ASSIGNMENT:
For the material below, output exactly the span from the line with "- [Explore & Scroll](#explore-and-scroll)" to the line with "I based the", including both, and nothing besides.

RECORDS SHOWN:
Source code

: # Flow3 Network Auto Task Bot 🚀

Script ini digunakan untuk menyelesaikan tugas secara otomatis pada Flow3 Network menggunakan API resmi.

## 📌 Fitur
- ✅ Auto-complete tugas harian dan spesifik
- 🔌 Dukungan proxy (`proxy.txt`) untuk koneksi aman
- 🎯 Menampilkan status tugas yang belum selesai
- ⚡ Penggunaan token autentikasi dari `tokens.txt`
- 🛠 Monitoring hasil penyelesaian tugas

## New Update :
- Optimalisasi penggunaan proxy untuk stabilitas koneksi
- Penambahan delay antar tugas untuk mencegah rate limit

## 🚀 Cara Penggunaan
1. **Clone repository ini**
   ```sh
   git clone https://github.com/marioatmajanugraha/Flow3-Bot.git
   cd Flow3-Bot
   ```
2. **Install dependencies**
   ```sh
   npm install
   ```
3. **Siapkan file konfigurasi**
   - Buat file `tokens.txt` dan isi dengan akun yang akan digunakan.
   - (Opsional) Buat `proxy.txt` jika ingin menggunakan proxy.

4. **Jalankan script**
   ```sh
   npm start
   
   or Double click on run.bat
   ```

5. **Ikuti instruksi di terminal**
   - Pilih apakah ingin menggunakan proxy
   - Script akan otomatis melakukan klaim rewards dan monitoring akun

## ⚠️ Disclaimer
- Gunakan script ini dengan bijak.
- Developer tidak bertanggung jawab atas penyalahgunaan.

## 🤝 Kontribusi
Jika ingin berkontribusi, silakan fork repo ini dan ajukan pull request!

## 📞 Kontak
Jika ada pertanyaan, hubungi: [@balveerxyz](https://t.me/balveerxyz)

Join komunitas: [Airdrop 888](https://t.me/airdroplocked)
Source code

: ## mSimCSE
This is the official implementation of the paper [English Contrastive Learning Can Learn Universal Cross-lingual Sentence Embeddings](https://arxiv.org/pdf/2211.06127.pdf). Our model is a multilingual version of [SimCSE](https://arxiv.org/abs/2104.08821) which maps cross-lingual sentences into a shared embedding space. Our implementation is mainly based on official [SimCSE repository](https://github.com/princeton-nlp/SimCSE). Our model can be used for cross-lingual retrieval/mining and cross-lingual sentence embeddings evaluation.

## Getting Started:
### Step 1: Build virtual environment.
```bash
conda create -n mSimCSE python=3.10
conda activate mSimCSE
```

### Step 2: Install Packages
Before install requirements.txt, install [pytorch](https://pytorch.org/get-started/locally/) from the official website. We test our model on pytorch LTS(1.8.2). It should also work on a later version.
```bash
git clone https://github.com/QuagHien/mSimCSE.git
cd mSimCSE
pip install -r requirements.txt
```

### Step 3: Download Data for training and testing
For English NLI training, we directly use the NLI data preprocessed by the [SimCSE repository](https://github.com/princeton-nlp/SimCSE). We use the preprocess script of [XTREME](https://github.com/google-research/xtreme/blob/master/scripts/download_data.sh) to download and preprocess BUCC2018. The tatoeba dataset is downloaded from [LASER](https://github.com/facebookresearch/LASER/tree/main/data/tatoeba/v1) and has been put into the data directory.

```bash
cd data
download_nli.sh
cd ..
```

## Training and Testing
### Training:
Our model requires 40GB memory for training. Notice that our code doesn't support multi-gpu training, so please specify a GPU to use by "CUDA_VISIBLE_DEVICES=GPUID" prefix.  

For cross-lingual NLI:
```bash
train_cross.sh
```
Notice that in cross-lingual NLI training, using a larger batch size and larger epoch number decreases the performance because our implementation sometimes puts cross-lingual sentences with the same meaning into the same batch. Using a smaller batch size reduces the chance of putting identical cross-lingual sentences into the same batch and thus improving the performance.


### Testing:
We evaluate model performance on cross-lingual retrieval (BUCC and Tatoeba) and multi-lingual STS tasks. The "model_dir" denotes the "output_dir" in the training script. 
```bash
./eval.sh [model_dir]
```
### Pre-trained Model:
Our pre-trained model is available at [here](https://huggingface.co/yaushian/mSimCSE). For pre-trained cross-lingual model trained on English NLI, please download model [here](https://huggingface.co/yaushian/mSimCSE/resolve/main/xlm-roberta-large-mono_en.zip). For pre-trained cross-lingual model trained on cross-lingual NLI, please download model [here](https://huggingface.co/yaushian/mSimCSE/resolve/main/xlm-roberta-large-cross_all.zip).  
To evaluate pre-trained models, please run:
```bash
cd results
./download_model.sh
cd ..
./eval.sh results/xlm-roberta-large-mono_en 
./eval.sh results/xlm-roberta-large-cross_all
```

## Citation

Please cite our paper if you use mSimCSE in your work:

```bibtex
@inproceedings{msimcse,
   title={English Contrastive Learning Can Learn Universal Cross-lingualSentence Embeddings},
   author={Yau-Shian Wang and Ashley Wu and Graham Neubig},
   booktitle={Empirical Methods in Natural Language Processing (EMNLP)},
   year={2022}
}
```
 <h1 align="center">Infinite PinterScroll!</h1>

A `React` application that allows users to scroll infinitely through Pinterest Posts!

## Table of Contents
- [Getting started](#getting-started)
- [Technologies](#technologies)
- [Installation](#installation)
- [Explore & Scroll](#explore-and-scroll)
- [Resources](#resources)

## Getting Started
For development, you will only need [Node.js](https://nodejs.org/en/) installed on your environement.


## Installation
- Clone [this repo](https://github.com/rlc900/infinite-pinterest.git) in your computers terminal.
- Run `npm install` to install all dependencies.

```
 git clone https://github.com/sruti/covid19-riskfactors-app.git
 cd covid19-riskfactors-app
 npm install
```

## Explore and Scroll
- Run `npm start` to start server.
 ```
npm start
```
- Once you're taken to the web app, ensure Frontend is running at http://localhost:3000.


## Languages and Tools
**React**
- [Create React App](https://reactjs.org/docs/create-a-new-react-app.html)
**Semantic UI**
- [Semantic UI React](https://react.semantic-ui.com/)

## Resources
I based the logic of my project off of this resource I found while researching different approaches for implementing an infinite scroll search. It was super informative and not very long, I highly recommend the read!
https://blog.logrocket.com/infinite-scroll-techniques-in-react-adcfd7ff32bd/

TASK OUTPUT:
- [Explore & Scroll](#explore-and-scroll)
- [Resources](#resources)

## Getting Started
For development, you will only need [Node.js](https://nodejs.org/en/) installed on your environement.


## Installation
- Clone [this repo](https://github.com/rlc900/infinite-pinterest.git) in your computers terminal.
- Run `npm install` to install all dependencies.

```
 git clone https://github.com/sruti/covid19-riskfactors-app.git
 cd covid19-riskfactors-app
 npm install
```

## Explore and Scroll
- Run `npm start` to start server.
 ```
npm start
```
- Once you're taken to the web app, ensure Frontend is running at http://localhost:3000.


## Languages and Tools
**React**
- [Create React App](https://reactjs.org/docs/create-a-new-react-app.html)
**Semantic UI**
- [Semantic UI React](https://react.semantic-ui.com/)

## Resources
I based the logic of my project off of this resource I found while researching different approaches for implementing an infinite scroll search. It was super informative and not very long, I highly recommend the read!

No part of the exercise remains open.